Die Abstandhalter haben oben Einen sechseckigen Kopf mit Gewinde für die schraube.


----------



## beiju (25. Februar 2017)

*AW: Mainboard + Gehäuse - Abstandshalter notwendig?*

Das habe ich auf dem Smartphone geschrieben. Es sollte "Ich meine nicht die Abstandhalter" heißen. 🙄


----------



## plutoniumsulfat (25. Februar 2017)

*AW: Mainboard + Gehäuse - Abstandshalter notwendig?*

Achso. Welche Schrauben oben dann in die Halter reinkommen, ist ziemlich egal. Hauptsache, deren Kopf zeigt nicht über den markierten Bereich auf dem Board.


----------



## Dr Bakterius (25. Februar 2017)

*AW: Mainboard + Gehäuse - Abstandshalter notwendig?*

Schwer zu sagen da nicht jeder Hersteller von den Gehäusen den Standard pflegen. In der Regel sind es die etwas dickeren Schrauben mit dem Grobgewinde. Die einen Schrauben würden fast reinfallen oder man bekäme die nicht leicht eingeschraubt, von daher sollte man den Fehler umschiffen können


----------



## MarkusK531 (25. Februar 2017)

*AW: Mainboard + Gehäuse - Abstandshalter notwendig?*

Wenn der PC nach dem Zusammenbau nicht startet dann solltest das Mainboard nochmal ausbauen und prüfen ob die Abstandshalter nur an den am Mainboard vorgesehenen stellen am Gehäuse eingeschraubt sind. 

Gesendet von meinem LG-D802 mit Tapatalk


----------



## beiju (25. Februar 2017)

*AW: Mainboard + Gehäuse - Abstandshalter notwendig?*

Hallo,

danke für die vielen Antworten.

Es ist viel banaler. Der Power-Switch am gehäuse ist kaputt. Ob Kabel oder Schalter weiß ich natürlich nicht. Wenn ichs am MB überbrücke klappts.
Und es waren tatsächlich die falschen Schrauben. 
Ich habe dadurch eine Menge gelernt: zB Netzteil und MB kurzschließen. Coole Aktion!
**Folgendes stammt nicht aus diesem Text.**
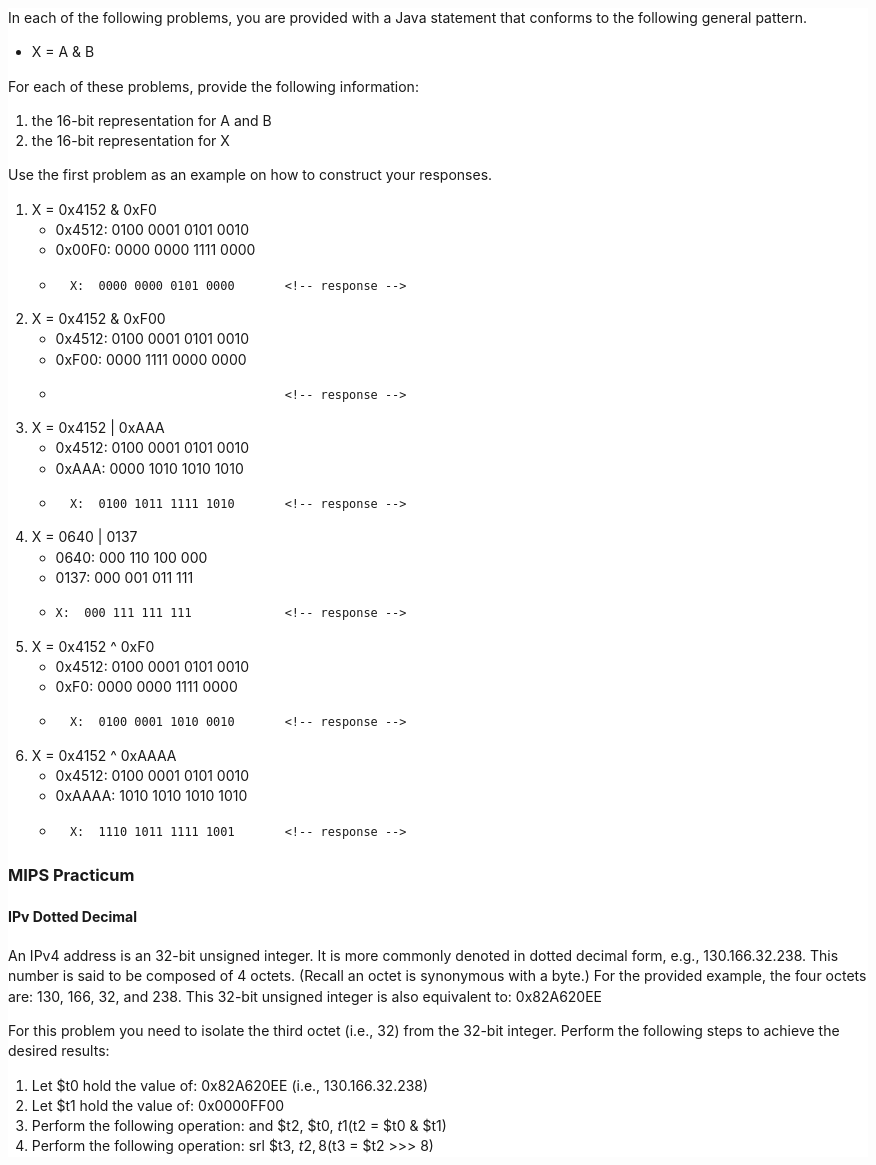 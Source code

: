 In each of the following problems, you are provided with a Java statement that conforms to the following general pattern.

  *  X = A & B

For each of these problems, provide the following information:

  1. the 16-bit representation for A and B
  2. the 16-bit representation for X 

Use the first problem as an example on how to construct your responses.

  1. X = 0x4152 & 0xF0
     -  0x4512:  0100 0001 0101 0010       <!-- response -->
     -  0x00F0:  0000 0000 1111 0000       <!-- response -->
     -       X:  0000 0000 0101 0000       <!-- response --> 
  
  1. X = 0x4152 & 0xF00   
     -  0x4512:  0100 0001 0101 0010       <!-- response -->
     -  0xF00:   0000 1111 0000 0000       <!-- response -->
     -                                     <!-- response -->
  
  1. X = 0x4152 \| 0xAAA
     -  0x4512:  0100 0001 0101 0010       <!-- response -->
     -   0xAAA:  0000 1010 1010 1010       <!-- response -->
     -       X:  0100 1011 1111 1010       <!-- response -->
  
  1. X = 0640 \| 0137
     -  0640:  000 110 100 000             <!-- response -->
     -  0137:  000 001 011 111             <!-- response -->
     -     X:  000 111 111 111             <!-- response -->
  
  1. X = 0x4152 ^ 0xF0
     -  0x4512:  0100 0001 0101 0010       <!-- response -->        
     -    0xF0:  0000 0000 1111 0000       <!-- response -->
     -       X:  0100 0001 1010 0010       <!-- response -->

  1. X = 0x4152 ^ 0xAAAA
     -  0x4512:  0100 0001 0101 0010       <!-- response -->
     -  0xAAAA:  1010 1010 1010 1010       <!-- response -->
     -       X:  1110 1011 1111 1001       <!-- response -->

### MIPS Practicum

#### IPv Dotted Decimal
An IPv4 address is an 32-bit unsigned integer.  It is more commonly denoted in dotted decimal form, e.g., 130.166.32.238. This number is said to be composed of 4 octets. (Recall an octet is synonymous with a byte.) For the provided example, the four octets are: 130, 166, 32, and 238. This 32-bit unsigned integer is also equivalent to: 0x82A620EE

For this problem you need to isolate the third octet (i.e., 32) from the 32-bit integer. Perform the following steps to achieve the desired results:

  1. Let $t0 hold the value of: 0x82A620EE  (i.e., 130.166.32.238)
  1. Let $t1 hold the value of: 0x0000FF00
  1. Perform the following operation:  and $t2, $t0, $t1  ($t2 = $t0 & $t1)
  1. Perform the following operation:  srl $t3, $t2, 8    ($t3 = $t2 >>> 8)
Na ja, ich glaube, ich nutze das Gehäuse vorerst dennoch. Nur erstmal mit Schraubendreher


----------



## Dr Bakterius (25. Februar 2017)

*AW: Mainboard + Gehäuse - Abstandshalter notwendig?*

Wenn du das alte Gehäuse abwrackst kannst du den Taster aus der Altlast puhlen und vielleicht lässt der sich sogar richtig verbauen. Einfach schauen oder eines zum auswaiden für paar Cent besorgen


----------



## beiju (25. Februar 2017)

*AW: Mainboard + Gehäuse - Abstandshalter notwendig?*

Ich habe kein altes gehäuse, des war vorher und jetzt ein iMac.
Hm, mal schauen. An sich eine gute Idee.


----------



## Dr Bakterius (25. Februar 2017)

*AW: Mainboard + Gehäuse - Abstandshalter notwendig?*

Was hast du als Gehäuse und ist noch Garantie drauf?


----------



## beiju (25. Februar 2017)

*AW: Mainboard + Gehäuse - Abstandshalter notwendig?*

Das gleiche, wie der Threadersteller ein MA-A1000 und ich habe schon eine Reklamation gestartet. Deine Idee hört sich dennoch toll an. So weiß ich doch jetzt, wenn ich mal das Problem habe - ohne Garantie - dass ich mir dann ein günstige Alternative basteln kann. Nochmals danke.


----------



## Dr Bakterius (25. Februar 2017)

*AW: Mainboard + Gehäuse - Abstandshalter notwendig?*

Bitte, dann viel Glück mit der Garantie. Einfachste Lösung wäre wenn die einfach nur Einheit ( ich tippe da mal drauf ) versenden um die Bastelorgie zu vermeiden. Vielleicht kannst du davon ja mal ein Foto einstellen damit sehen kann wie das aufgebaut ist


----------



## beiju (25. Februar 2017)

*AW: Mainboard + Gehäuse - Abstandshalter notwendig?*

Joa, ich habs dann mal eben ausgebaut. War halt auch viel einfacher als gedacht. xD Danke

Ist nen einfacher schalter. Den kann mir Alternate tatsächlich auch so zuschicken.


----------



## beiju (25. Februar 2017)

*AW: Mainboard + Gehäuse - Abstandshalter notwendig?*

Und jetzt nehm ich erstmal den resetschalter. Der taugts vorerst auch.


----------



## Dr Bakterius (25. Februar 2017)

*AW: Mainboard + Gehäuse - Abstandshalter notwendig?*

Jepp der tut es auch. So wie der aussieht würde der wirklich von anderen Gehäusen passen. Ich fleddere vor dem Verschrotten immer die Schalter und LED raus


----------